START Stored data

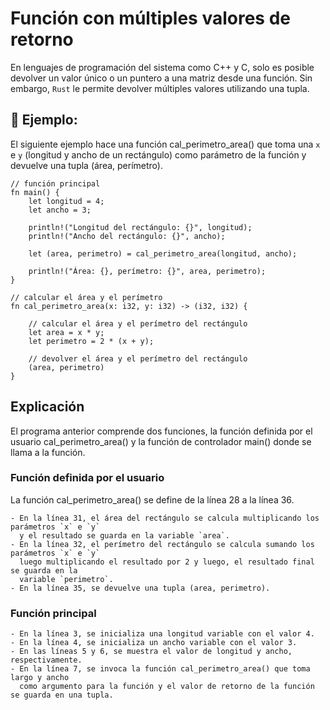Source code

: # Función con múltiples valores de retorno

En lenguajes de programación del sistema como C++ y C, solo es posible devolver
un valor único o un puntero a una matriz desde una función. Sin embargo, `Rust`
le permite devolver múltiples valores utilizando una tupla.

## 📎 Ejemplo:

El siguiente ejemplo hace una función cal_perimetro_area() que toma una `x` e `y`
(longitud y ancho de un rectángulo) como parámetro de la función y devuelve una
tupla (área, perímetro).

```rust, editable
// función principal
fn main() {
    let longitud = 4;
    let ancho = 3;

    println!("Longitud del rectángulo: {}", longitud);
    println!("Ancho del rectángulo: {}", ancho);

    let (area, perimetro) = cal_perimetro_area(longitud, ancho);

    println!("Área: {}, perímetro: {}", area, perimetro);
}

// calcular el área y el perímetro
fn cal_perimetro_area(x: i32, y: i32) -> (i32, i32) {

    // calcular el área y el perímetro del rectángulo
    let area = x * y;
    let perimetro = 2 * (x + y);

    // devolver el área y el perímetro del rectángulo
    (area, perimetro)
}
```

## Explicación

El programa anterior comprende dos funciones, la función definida por el usuario cal_perimetro_area()
y la función de controlador main() donde se llama a la función.

### Función definida por el usuario

La función cal_perimetro_area() se define de la línea 28 a la línea 36.

    - En la línea 31, el área del rectángulo se calcula multiplicando los parámetros `x` e `y`
      y el resultado se guarda en la variable `area`.
    - En la línea 32, el perímetro del rectángulo se calcula sumando los parámetros `x` e `y`
      luego multiplicando el resultado por 2 y luego, el resultado final se guarda en la
      variable `perimetro`.
    - En la línea 35, se devuelve una tupla (area, perimetro).

### Función principal

    - En la línea 3, se inicializa una longitud variable con el valor 4.
    - En la línea 4, se inicializa un ancho variable con el valor 3.
    - En las líneas 5 y 6, se muestra el valor de longitud y ancho, respectivamente.
    - En la línea 7, se invoca la función cal_perimetro_area() que toma largo y ancho
      como argumento para la función y el valor de retorno de la función se guarda en una tupla.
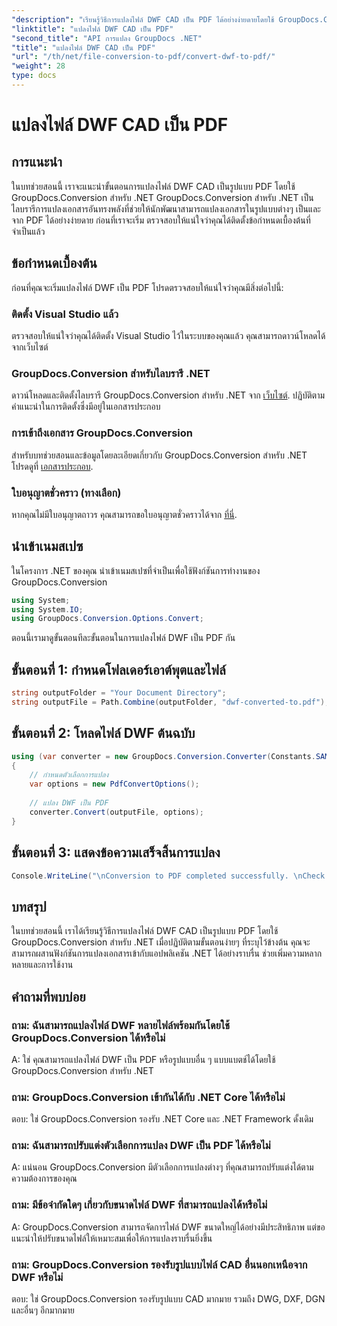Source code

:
 ```yaml
---
"description": "เรียนรู้วิธีการแปลงไฟล์ DWF CAD เป็น PDF ได้อย่างง่ายดายโดยใช้ GroupDocs.Conversion สำหรับ .NET ปฏิบัติตามขั้นตอนทีละขั้นตอนของเราเพื่อบูรณาการเข้ากับแอปพลิเคชัน .NET ของคุณ"
"linktitle": "แปลงไฟล์ DWF CAD เป็น PDF"
"second_title": "API การแปลง GroupDocs .NET"
"title": "แปลงไฟล์ DWF CAD เป็น PDF"
"url": "/th/net/file-conversion-to-pdf/convert-dwf-to-pdf/"
"weight": 28
type: docs
---
```

# แปลงไฟล์ DWF CAD เป็น PDF

## การแนะนำ
ในบทช่วยสอนนี้ เราจะแนะนำขั้นตอนการแปลงไฟล์ DWF CAD เป็นรูปแบบ PDF โดยใช้ GroupDocs.Conversion สำหรับ .NET GroupDocs.Conversion สำหรับ .NET เป็นไลบรารีการแปลงเอกสารอันทรงพลังที่ช่วยให้นักพัฒนาสามารถแปลงเอกสารในรูปแบบต่างๆ เป็นและจาก PDF ได้อย่างง่ายดาย ก่อนที่เราจะเริ่ม ตรวจสอบให้แน่ใจว่าคุณได้ติดตั้งข้อกำหนดเบื้องต้นที่จำเป็นแล้ว
## ข้อกำหนดเบื้องต้น
ก่อนที่คุณจะเริ่มแปลงไฟล์ DWF เป็น PDF โปรดตรวจสอบให้แน่ใจว่าคุณมีสิ่งต่อไปนี้:
### ติดตั้ง Visual Studio แล้ว
ตรวจสอบให้แน่ใจว่าคุณได้ติดตั้ง Visual Studio ไว้ในระบบของคุณแล้ว คุณสามารถดาวน์โหลดได้จากเว็บไซต์
### GroupDocs.Conversion สำหรับไลบรารี .NET
ดาวน์โหลดและติดตั้งไลบรารี GroupDocs.Conversion สำหรับ .NET จาก [เว็บไซต์](https://releases.groupdocs.com/conversion/net/). ปฏิบัติตามคำแนะนำในการติดตั้งซึ่งมีอยู่ในเอกสารประกอบ
### การเข้าถึงเอกสาร GroupDocs.Conversion
สำหรับบทช่วยสอนและข้อมูลโดยละเอียดเกี่ยวกับ GroupDocs.Conversion สำหรับ .NET โปรดดูที่ [เอกสารประกอบ](https://tutorials-groupdocs.com/conversion/net/).
### ใบอนุญาตชั่วคราว (ทางเลือก)
หากคุณไม่มีใบอนุญาตถาวร คุณสามารถขอใบอนุญาตชั่วคราวได้จาก [ที่นี่](https://purchase-groupdocs.com/temporary-license/).

## นำเข้าเนมสเปซ
ในโครงการ .NET ของคุณ นำเข้าเนมสเปซที่จำเป็นเพื่อใช้ฟังก์ชันการทำงานของ GroupDocs.Conversion

```csharp
using System;
using System.IO;
using GroupDocs.Conversion.Options.Convert;
```

ตอนนี้เรามาดูขั้นตอนทีละขั้นตอนในการแปลงไฟล์ DWF เป็น PDF กัน
## ขั้นตอนที่ 1: กำหนดโฟลเดอร์เอาต์พุตและไฟล์
```csharp
string outputFolder = "Your Document Directory";
string outputFile = Path.Combine(outputFolder, "dwf-converted-to.pdf");
```
## ขั้นตอนที่ 2: โหลดไฟล์ DWF ต้นฉบับ
```csharp
using (var converter = new GroupDocs.Conversion.Converter(Constants.SAMPLE_DWF))
{
    // กำหนดตัวเลือกการแปลง
    var options = new PdfConvertOptions();
    
    // แปลง DWF เป็น PDF
    converter.Convert(outputFile, options);
}
```
## ขั้นตอนที่ 3: แสดงข้อความเสร็จสิ้นการแปลง
```csharp
Console.WriteLine("\nConversion to PDF completed successfully. \nCheck output in {0}", outputFolder);
```

## บทสรุป
ในบทช่วยสอนนี้ เราได้เรียนรู้วิธีการแปลงไฟล์ DWF CAD เป็นรูปแบบ PDF โดยใช้ GroupDocs.Conversion สำหรับ .NET เมื่อปฏิบัติตามขั้นตอนง่ายๆ ที่ระบุไว้ข้างต้น คุณจะสามารถผสานฟังก์ชันการแปลงเอกสารเข้ากับแอปพลิเคชัน .NET ได้อย่างราบรื่น ช่วยเพิ่มความหลากหลายและการใช้งาน
## คำถามที่พบบ่อย
### ถาม: ฉันสามารถแปลงไฟล์ DWF หลายไฟล์พร้อมกันโดยใช้ GroupDocs.Conversion ได้หรือไม่
A: ใช่ คุณสามารถแปลงไฟล์ DWF เป็น PDF หรือรูปแบบอื่น ๆ แบบแบตช์ได้โดยใช้ GroupDocs.Conversion สำหรับ .NET
### ถาม: GroupDocs.Conversion เข้ากันได้กับ .NET Core ได้หรือไม่
ตอบ: ใช่ GroupDocs.Conversion รองรับ .NET Core และ .NET Framework ดั้งเดิม
### ถาม: ฉันสามารถปรับแต่งตัวเลือกการแปลง DWF เป็น PDF ได้หรือไม่
A: แน่นอน GroupDocs.Conversion มีตัวเลือกการแปลงต่างๆ ที่คุณสามารถปรับแต่งได้ตามความต้องการของคุณ
### ถาม: มีข้อจำกัดใดๆ เกี่ยวกับขนาดไฟล์ DWF ที่สามารถแปลงได้หรือไม่
A: GroupDocs.Conversion สามารถจัดการไฟล์ DWF ขนาดใหญ่ได้อย่างมีประสิทธิภาพ แต่ขอแนะนำให้ปรับขนาดไฟล์ให้เหมาะสมเพื่อให้การแปลงราบรื่นยิ่งขึ้น
### ถาม: GroupDocs.Conversion รองรับรูปแบบไฟล์ CAD อื่นนอกเหนือจาก DWF หรือไม่
ตอบ: ใช่ GroupDocs.Conversion รองรับรูปแบบ CAD มากมาย รวมถึง DWG, DXF, DGN และอื่นๆ อีกมากมาย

END Stored data

Instructions for the task: Considering the records above, state how many lines contain the word "definida", with nothing else in your reply.

Result below: 2